Required action: How many lines in this data contain the string "answer"? Reply with the number only.

Source texts of formatted documents:
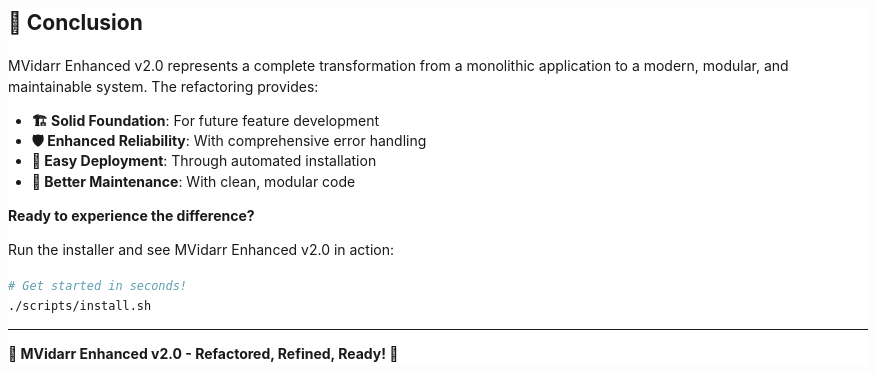 ## 🎉 Conclusion

MVidarr Enhanced v2.0 represents a complete transformation from a monolithic application to a modern, modular, and maintainable system. The refactoring provides:

- **🏗️ Solid Foundation**: For future feature development
- **🛡️ Enhanced Reliability**: With comprehensive error handling
- **🚀 Easy Deployment**: Through automated installation
- **🔧 Better Maintenance**: With clean, modular code

**Ready to experience the difference?** 

Run the installer and see MVidarr Enhanced v2.0 in action:

```bash
# Get started in seconds!
./scripts/install.sh
```

---

**🎵 MVidarr Enhanced v2.0 - Refactored, Refined, Ready! 🚀**
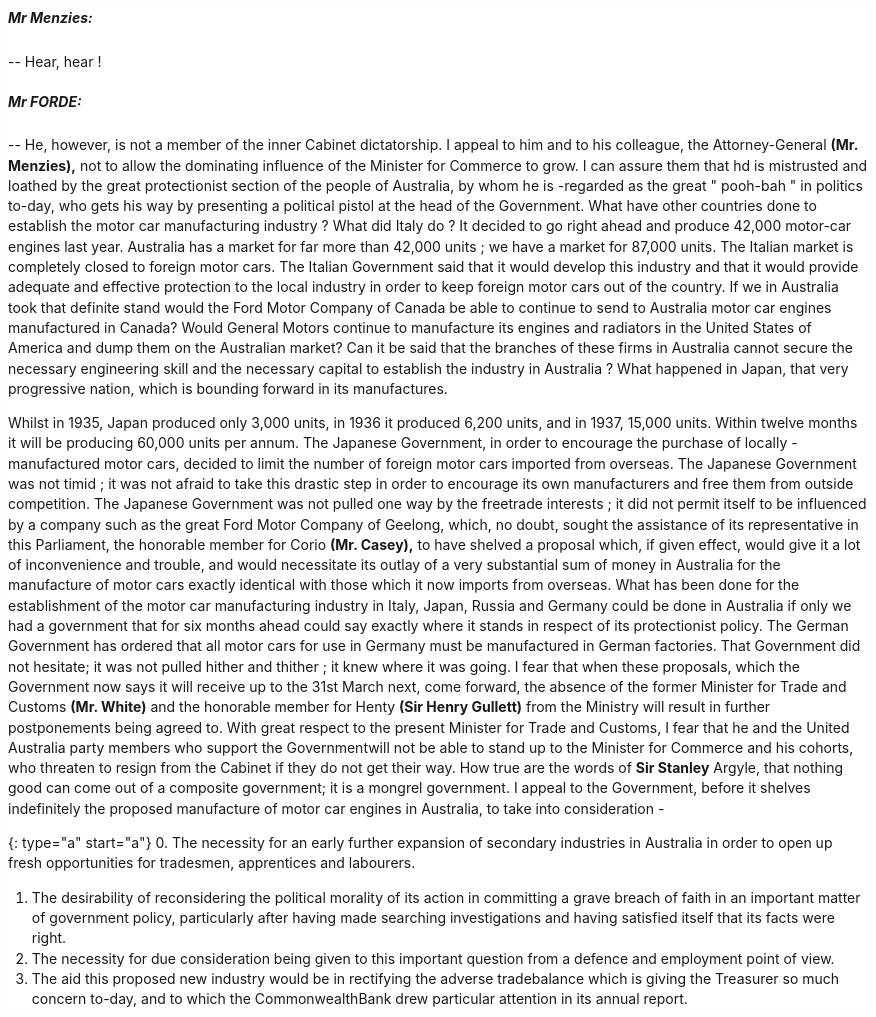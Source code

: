 ##### Mr Menzies:

--  Hear, hear ! 

##### Mr FORDE:

-- He, however, is not a member of the inner Cabinet dictatorship. I appeal to him and to his colleague, the Attorney-General  **(Mr. Menzies),**  not to allow the dominating influence of the Minister for Commerce to grow. I can assure them that hd is mistrusted and loathed by the great protectionist section of the people of Australia, by whom he is -regarded as the great " pooh-bah " in politics to-day, who gets his way by presenting a political pistol at the head of the Government. What have other countries done to establish the motor car manufacturing industry ? What did Italy do ? It decided to go right ahead and produce 42,000 motor-car engines last year. Australia has a market for far more than 42,000 units ; we have a market for 87,000 units. The Italian market is completely closed to foreign motor cars. The Italian Government said that it would develop this industry and that it would provide adequate and effective protection to the local industry in order to keep foreign motor cars out of the country. If we in Australia took that definite stand would the Ford Motor Company of Canada be able to continue to send to Australia motor car engines manufactured in Canada? Would General Motors continue to manufacture its engines and radiators in the United States of America and dump them on the Australian market? Can it be said that the branches of these firms in Australia cannot secure the necessary engineering skill and the necessary capital to establish the industry in Australia ? What happened in Japan, that very progressive nation, which is bounding forward in its manufactures. 

Whilst in 1935, Japan produced only 3,000 units, in 1936 it produced 6,200 units, and in 1937, 15,000 units. Within twelve months it will be producing 60,000 units per annum. The Japanese Government, in order to encourage the purchase of locally -manufactured motor cars, decided to limit the number of foreign motor cars imported from overseas. The Japanese Government was not timid ; it was not afraid to take this drastic step in order to encourage its own manufacturers and free them from outside competition. The Japanese Government was not pulled one way by the freetrade interests ; it did not permit itself to be influenced by a company such as the great Ford Motor Company of Geelong, which, no doubt, sought the assistance of its representative in this Parliament, the honorable member for Corio  **(Mr. Casey),**  to have shelved a proposal which, if given effect, would give it a lot of inconvenience and trouble, and would necessitate its outlay of a very substantial sum of money in Australia for the manufacture of motor cars exactly identical with those which it now imports from overseas. What has been done for the establishment of the motor car manufacturing industry in Italy, Japan, Russia and Germany could be done in Australia if only we had a government that for six months ahead could say exactly where it stands in respect of its protectionist policy. The German Government has ordered that all motor cars for use in Germany must be manufactured in German factories. That Government did not hesitate; it was not pulled hither and thither ; it knew where it was going. I fear that when these proposals, which the Government now says it will receive up to the 31st March next, come forward, the absence of  the former Minister for Trade and Customs  **(Mr. White)**  and the honorable member for Henty  **(Sir Henry Gullett)**  from the Ministry will result in further postponements being agreed to. With great respect to the present Minister for Trade and Customs, I fear that he and the United Australia party members who  support the Governmentwill not be able to stand up to the Minister for Commerce and his cohorts, who threaten to resign from the Cabinet if they do not get their way. How true are the words of  **Sir Stanley**  Argyle, that nothing good can come out of a composite government; it is a mongrel government. I appeal to the Government, before it shelves indefinitely the proposed manufacture of motor car engines in Australia, to take into consideration - 

{: type="a" start="a"}
0. The necessity for an early further expansion of secondary industries in Australia in order to open up fresh opportunities for tradesmen, apprentices and labourers. 
1. The desirability of reconsidering the political morality of its action in committing a grave breach of faith in an important matter of government policy, particularly after having made searching investigations and having satisfied itself that its facts were right. 
2. The necessity for due consideration being given to this important question from a defence and employment point of view. 
3. The aid this proposed new industry would be in rectifying the adverse tradebalance which is giving the Treasurer so much concern to-day, and to which the CommonwealthBank drew particular attention in its annual report. 
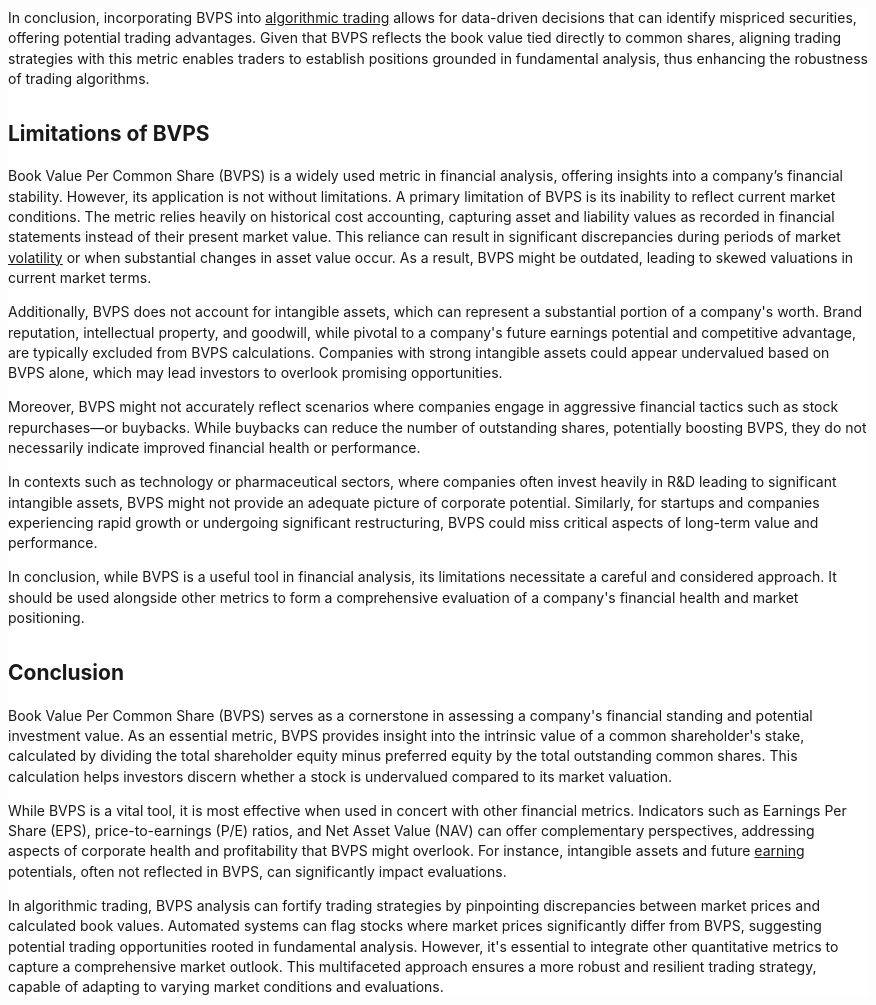 In conclusion, incorporating BVPS into [algorithmic trading](/wiki/algorithmic-trading) allows for data-driven decisions that can identify mispriced securities, offering potential trading advantages. Given that BVPS reflects the book value tied directly to common shares, aligning trading strategies with this metric enables traders to establish positions grounded in fundamental analysis, thus enhancing the robustness of trading algorithms.

## Limitations of BVPS

Book Value Per Common Share (BVPS) is a widely used metric in financial analysis, offering insights into a company’s financial stability. However, its application is not without limitations. A primary limitation of BVPS is its inability to reflect current market conditions. The metric relies heavily on historical cost accounting, capturing asset and liability values as recorded in financial statements instead of their present market value. This reliance can result in significant discrepancies during periods of market [volatility](/wiki/volatility-trading-strategies) or when substantial changes in asset value occur. As a result, BVPS might be outdated, leading to skewed valuations in current market terms.

Additionally, BVPS does not account for intangible assets, which can represent a substantial portion of a company's worth. Brand reputation, intellectual property, and goodwill, while pivotal to a company's future earnings potential and competitive advantage, are typically excluded from BVPS calculations. Companies with strong intangible assets could appear undervalued based on BVPS alone, which may lead investors to overlook promising opportunities.

Moreover, BVPS might not accurately reflect scenarios where companies engage in aggressive financial tactics such as stock repurchases—or buybacks. While buybacks can reduce the number of outstanding shares, potentially boosting BVPS, they do not necessarily indicate improved financial health or performance.

In contexts such as technology or pharmaceutical sectors, where companies often invest heavily in R&D leading to significant intangible assets, BVPS might not provide an adequate picture of corporate potential. Similarly, for startups and companies experiencing rapid growth or undergoing significant restructuring, BVPS could miss critical aspects of long-term value and performance.

In conclusion, while BVPS is a useful tool in financial analysis, its limitations necessitate a careful and considered approach. It should be used alongside other metrics to form a comprehensive evaluation of a company's financial health and market positioning.

## Conclusion

Book Value Per Common Share (BVPS) serves as a cornerstone in assessing a company's financial standing and potential investment value. As an essential metric, BVPS provides insight into the intrinsic value of a common shareholder's stake, calculated by dividing the total shareholder equity minus preferred equity by the total outstanding common shares. This calculation helps investors discern whether a stock is undervalued compared to its market valuation. 

While BVPS is a vital tool, it is most effective when used in concert with other financial metrics. Indicators such as Earnings Per Share (EPS), price-to-earnings (P/E) ratios, and Net Asset Value (NAV) can offer complementary perspectives, addressing aspects of corporate health and profitability that BVPS might overlook. For instance, intangible assets and future [earning](/wiki/earning-announcement) potentials, often not reflected in BVPS, can significantly impact evaluations.

In algorithmic trading, BVPS analysis can fortify trading strategies by pinpointing discrepancies between market prices and calculated book values. Automated systems can flag stocks where market prices significantly differ from BVPS, suggesting potential trading opportunities rooted in fundamental analysis. However, it's essential to integrate other quantitative metrics to capture a comprehensive market outlook. This multifaceted approach ensures a more robust and resilient trading strategy, capable of adapting to varying market conditions and evaluations.
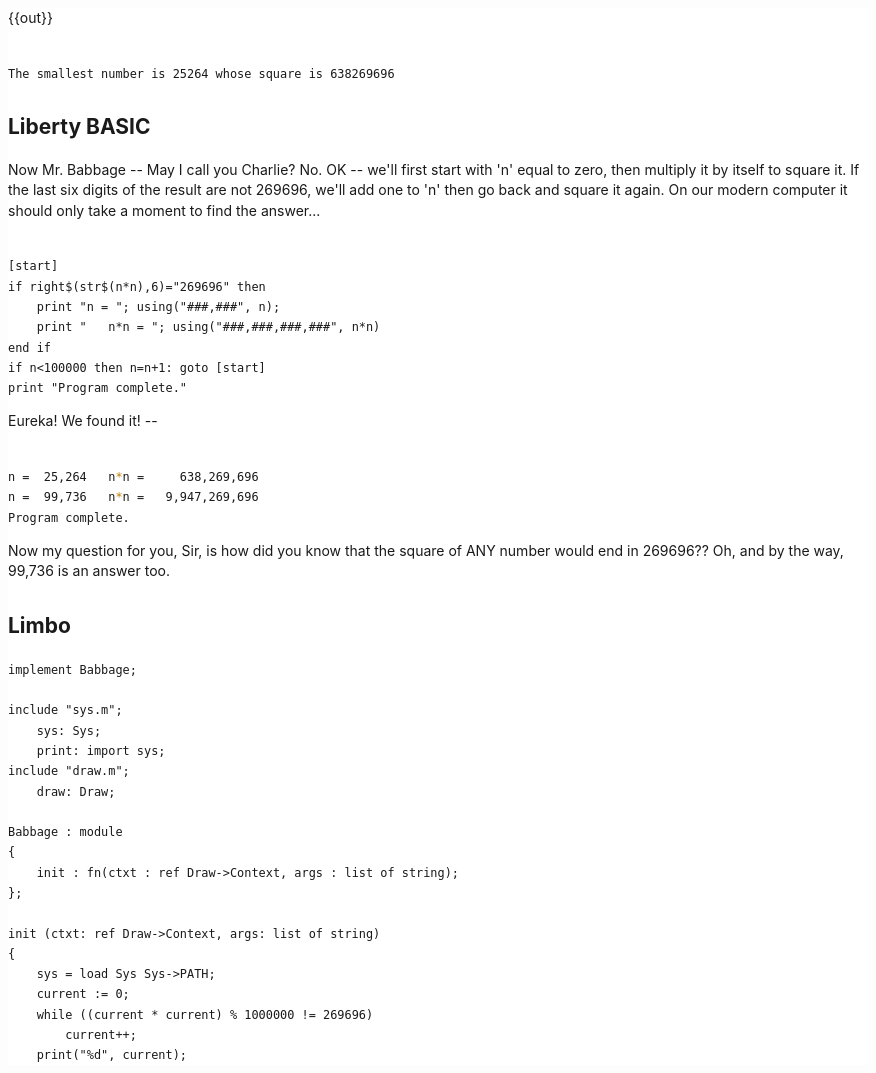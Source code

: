 
{{out}}

```txt

The smallest number is 25264 whose square is 638269696

```



## Liberty BASIC

Now Mr. Babbage -- May I call you Charlie? No. OK -- we'll first start with 'n' equal to zero, then multiply it by itself to square it. If the last six digits of the result are not 269696, we'll add one to 'n' then go back and square it again. On our modern computer it should only take a moment to find the answer...

```lb

[start]
if right$(str$(n*n),6)="269696" then
    print "n = "; using("###,###", n);
    print "   n*n = "; using("###,###,###,###", n*n)
end if
if n<100000 then n=n+1: goto [start]
print "Program complete."

```

Eureka! We found it! --

```sh

n =  25,264   n*n =     638,269,696
n =  99,736   n*n =   9,947,269,696
Program complete.

```

Now my question for you, Sir, is how did you know that the square of ANY number would end in 269696??
Oh, and by the way, 99,736 is an answer too.


## Limbo


```Limbo
implement Babbage;

include "sys.m";
	sys: Sys;
	print: import sys;
include "draw.m";
	draw: Draw;

Babbage : module
{
	init : fn(ctxt : ref Draw->Context, args : list of string);
};

init (ctxt: ref Draw->Context, args: list of string)
{
	sys = load Sys Sys->PATH;
	current := 0;
	while ((current * current) % 1000000 != 269696)
		current++;
	print("%d", current);
```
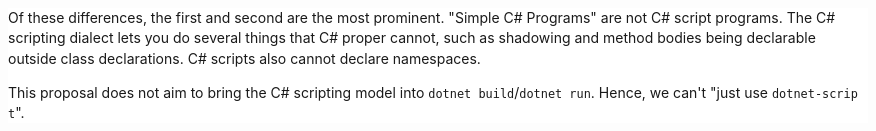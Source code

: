 Of these differences, the first and second are the most prominent. "Simple C# Programs" are not C# script programs. The C# scripting dialect lets you do several things that C# proper cannot, such as shadowing and method bodies being declarable outside class declarations. C# scripts also cannot declare namespaces.

This proposal does not aim to bring the C# scripting model into `dotnet build`/`dotnet run`. Hence, we can't "just use `dotnet-script`".
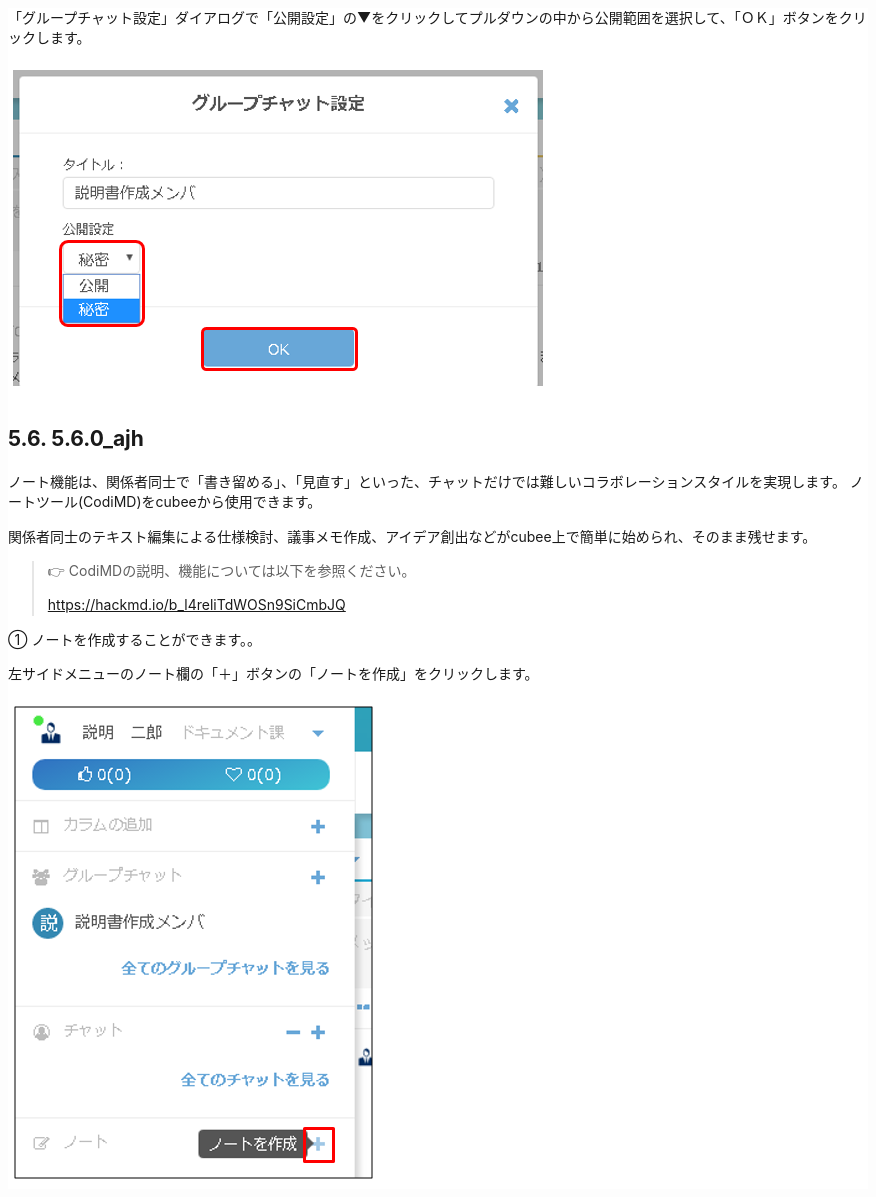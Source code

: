 「グループチャット設定」ダイアログで「公開設定」の▼をクリックしてプルダウンの中から公開範囲を選択して、「ＯＫ」ボタンをクリックします。

![118](img/118.PNG)

## 5.6.  5.6.0_ajh

ノート機能は、関係者同士で「書き留める」、「見直す」といった、チャットだけでは難しいコラボレーションスタイルを実現します。
ノートツール(CodiMD)をcubeeから使用できます。

関係者同士のテキスト編集による仕様検討、議事メモ作成、アイデア創出などがcubee上で簡単に始められ、そのまま残せます。

>:point_right: CodiMDの説明、機能については以下を参照ください。
>
> https://hackmd.io/b_l4reliTdWOSn9SiCmbJQ

①	ノートを作成することができます。。

左サイドメニューのノート欄の「＋」ボタンの「ノートを作成」をクリックします。

![119](img/119.PNG)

Solution: 2